Monday, 17 December 2007

Taking out the trash

In a recent post, Hu Yoshida refrences an IDC presentation discussing the rate of growth of structured versus unstructured data. It seems that we can expect unstructured data to grow at a rate of some 63.7% annually. I wonder what actual percentage of this data represents useful information?

Personally I know I'm guilty of data untidiness. I have a business file server on which I heap more data on a regular basis. Some of it is easy to structure; Excel and Word documents usually get named with something meaningful. Other stuff is less tangible. I download and evaluate a lot of software and end up with dozens (if not hundreds) of executables, msi and zip files, most of which are cryptically named by their providers.

Now the (personal) answer is to be more organised. Every time I download something, I could store it in a new structured folder. However life isn't that simple. I'm on the move a lot and may download something at an Internet cafe or elsewhere where I'm offline from my main server. Whilst I use offline folders and synch a lot of data, I don't want to synch my entire server filesystem. The alternative is to create a local image of my server folders and copy data over on a regular basis, trouble is, that's just too tedious and when I have oodles of storage space, why should I bother wasting my time? There will of course come a time when I have to act. I will need to upgrade to bigger or more drives and I will have (more) issues with backup.

How much of the unstructured data growth out there occurs for the same issues? I think most of it. I can't believe we are really creating real useful content at a rate of 63.7% per year. I think we're creating a lot of garbage that people are too scared to delete and can't filter adequately using existing tools.

OK, there are things out there to smooth over the cracks and partially address the issues. We "archive", "dedupe", "tier" but essentially we don't *delete*. I think if many more organisations operated a strict Delete Policy on certain types of data after a fixed non-access time, then we would all go a long way to cutting the 63.7% down to a more manageable figure.

Note to self: spend 1 hour a week tidying up my file systems and taking out the trash.....


Carl said...

I absolutely agree. Somebody smart said that the Greenest bit is the one you Delete.

We (including me!) store so much cruft because we're too lazy to separate the wheat from the chaff. My issue is that when I do need something from that "archive", I'm more likely to either a) download it again, or b) ask somebody if they can find it.

Anil Gupta said...


How do you determine when certain data can be deleted? For every organization and person, the deletion criteria may be different. Deleting data due to extended non-access may not be a prudent approach in most cases. Consider financial records, tax returns, investment purchase/sell records, and medical records for example.

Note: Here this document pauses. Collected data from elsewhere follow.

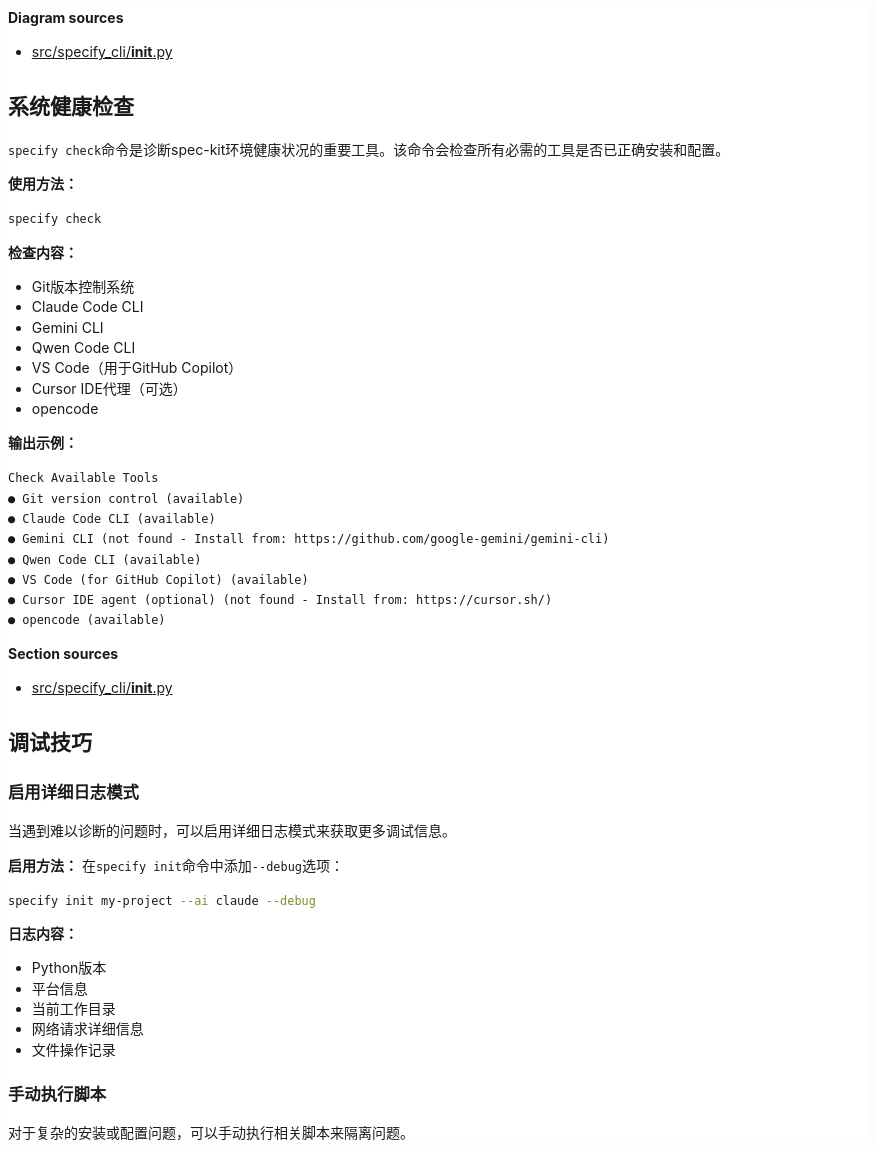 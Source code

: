 **Diagram sources**
- [src/specify_cli/__init__.py](file://src/specify_cli/__init__.py#L724-L986)

## 系统健康检查
`specify check`命令是诊断spec-kit环境健康状况的重要工具。该命令会检查所有必需的工具是否已正确安装和配置。

**使用方法：**
```bash
specify check
```

**检查内容：**
- Git版本控制系统
- Claude Code CLI
- Gemini CLI
- Qwen Code CLI
- VS Code（用于GitHub Copilot）
- Cursor IDE代理（可选）
- opencode

**输出示例：**
```
Check Available Tools
● Git version control (available)
● Claude Code CLI (available)
● Gemini CLI (not found - Install from: https://github.com/google-gemini/gemini-cli)
● Qwen Code CLI (available)
● VS Code (for GitHub Copilot) (available)
● Cursor IDE agent (optional) (not found - Install from: https://cursor.sh/)
● opencode (available)
```

**Section sources**
- [src/specify_cli/__init__.py](file://src/specify_cli/__init__.py#L990-L1029)

## 调试技巧

### 启用详细日志模式
当遇到难以诊断的问题时，可以启用详细日志模式来获取更多调试信息。

**启用方法：**
在`specify init`命令中添加`--debug`选项：
```bash
specify init my-project --ai claude --debug
```

**日志内容：**
- Python版本
- 平台信息
- 当前工作目录
- 网络请求详细信息
- 文件操作记录

### 手动执行脚本
对于复杂的安装或配置问题，可以手动执行相关脚本来隔离问题。
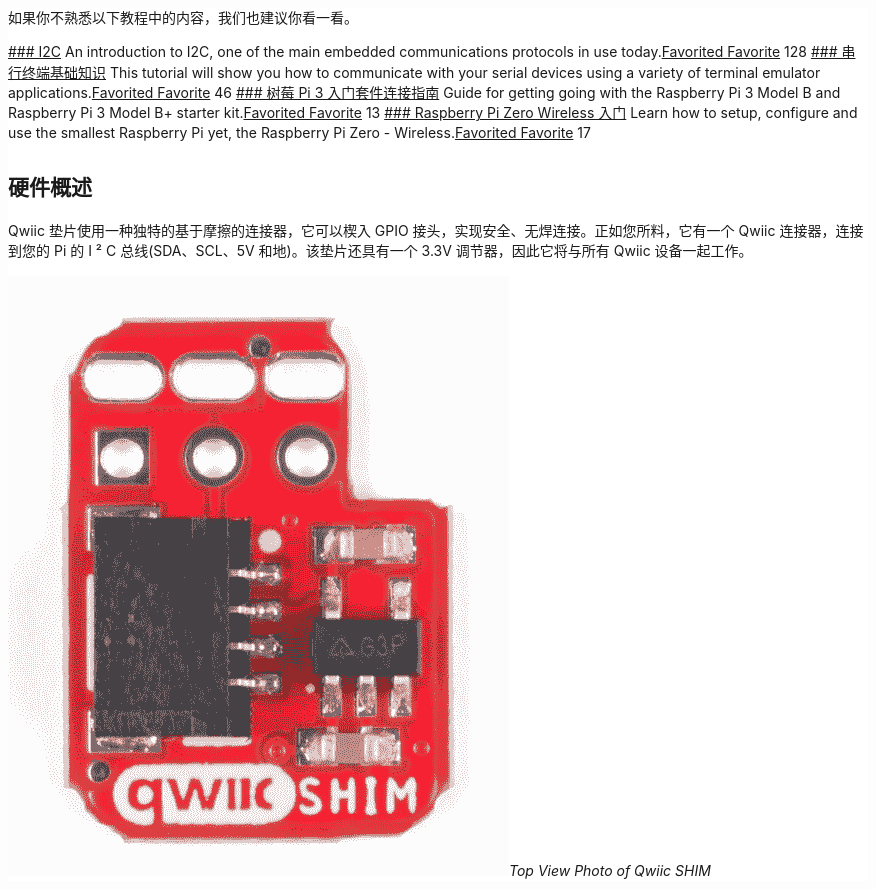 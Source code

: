 如果你不熟悉以下教程中的内容，我们也建议你看一看。

[](https://learn.sparkfun.com/tutorials/i2c) [### I2C](https://learn.sparkfun.com/tutorials/i2c) An introduction to I2C, one of the main embedded communications protocols in use today.[Favorited Favorite](# "Add to favorites") 128[](https://learn.sparkfun.com/tutorials/terminal-basics) [### 串行终端基础知识](https://learn.sparkfun.com/tutorials/terminal-basics) This tutorial will show you how to communicate with your serial devices using a variety of terminal emulator applications.[Favorited Favorite](# "Add to favorites") 46[](https://learn.sparkfun.com/tutorials/raspberry-pi-3-starter-kit-hookup-guide) [### 树莓 Pi 3 入门套件连接指南](https://learn.sparkfun.com/tutorials/raspberry-pi-3-starter-kit-hookup-guide) Guide for getting going with the Raspberry Pi 3 Model B and Raspberry Pi 3 Model B+ starter kit.[Favorited Favorite](# "Add to favorites") 13[](https://learn.sparkfun.com/tutorials/getting-started-with-the-raspberry-pi-zero-wireless) [### Raspberry Pi Zero Wireless 入门](https://learn.sparkfun.com/tutorials/getting-started-with-the-raspberry-pi-zero-wireless) Learn how to setup, configure and use the smallest Raspberry Pi yet, the Raspberry Pi Zero - Wireless.[Favorited Favorite](# "Add to favorites") 17

## 硬件概述

Qwiic 垫片使用一种独特的基于摩擦的连接器，它可以楔入 GPIO 接头，实现安全、无焊连接。正如您所料，它有一个 Qwiic 连接器，连接到您的 Pi 的 I ² C 总线(SDA、SCL、5V 和地)。该垫片还具有一个 3.3V 调节器，因此它将与所有 Qwiic 设备一起工作。

[![Top view of the qwiic shim.](img/e19dba477704fdac76c59ae7bf0ba9d8.png)](https://cdn.sparkfun.com/assets/learn_tutorials/1/0/6/5/15794-SparkFun_Qwiic_SHIM_for_Raspberry_Pi-02.jpg)*Top View Photo of Qwiic SHIM*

For a decade now, I always had a policy to not delete anything, now I have reached a point where I am trying to build a multi-terabyte 2.5" SAS drive based storage server for my home. ;-)

Going forward, any duplicate elimination technique will be a must for most type of data storage.


Chris M Evans said...

Carl, yes, I'm sure I've re-downloaded stuff multiple times - usually drivers which I meant to file properly and didn't.

Chris M Evans said...


I agree everyone's criteria will be different; so, you could (for example) have a delete policy on non-personal data which remains unreferenced, say JPG and MP3 and WMV files after a certain length of time. After that, anything which *may* reference someone would need other rules; it may be possible in some circumstances to delete all files for someone leaving a company (others it may not).

I think we need to start looking at what types of data we are storing instead of calling it unstructured. Those files within themselves are structured and can be validated. That has to be the next stage in beating the growth of garbage.

Stephen said...


I have two backup programs running at home. One is for our personal stuff that resides in my document type directories and the other is some system thing. I was thinking that the average user might be happy with some sort of software that backs up their stuff but reads the file magic and then gives them the opportunity to say, delete me at such a time. Currently, I don't have much control over my data and I would like it to change.

As you say, downloads are a major source of rubbish on my system and when I occasionally have to do a backup, I find junk from years ago still available.

I went to a EMC talk once and they harped on something fierce about unstructured data especially on ipods and mobile/cell phones. I said it was not my problem as I only look after enterprise storage and so did the rest of the people at the presentaton. That sort of shut them up for a few moments.

I bet I have at least four copies of my mp3's and that must use many tens of GB's. Then my new HiDef movies use about 20 MB per second. So they sit on my media server and my backups. So far I only have 1.5 TB at home...

I wont go on as I feel even more lost now.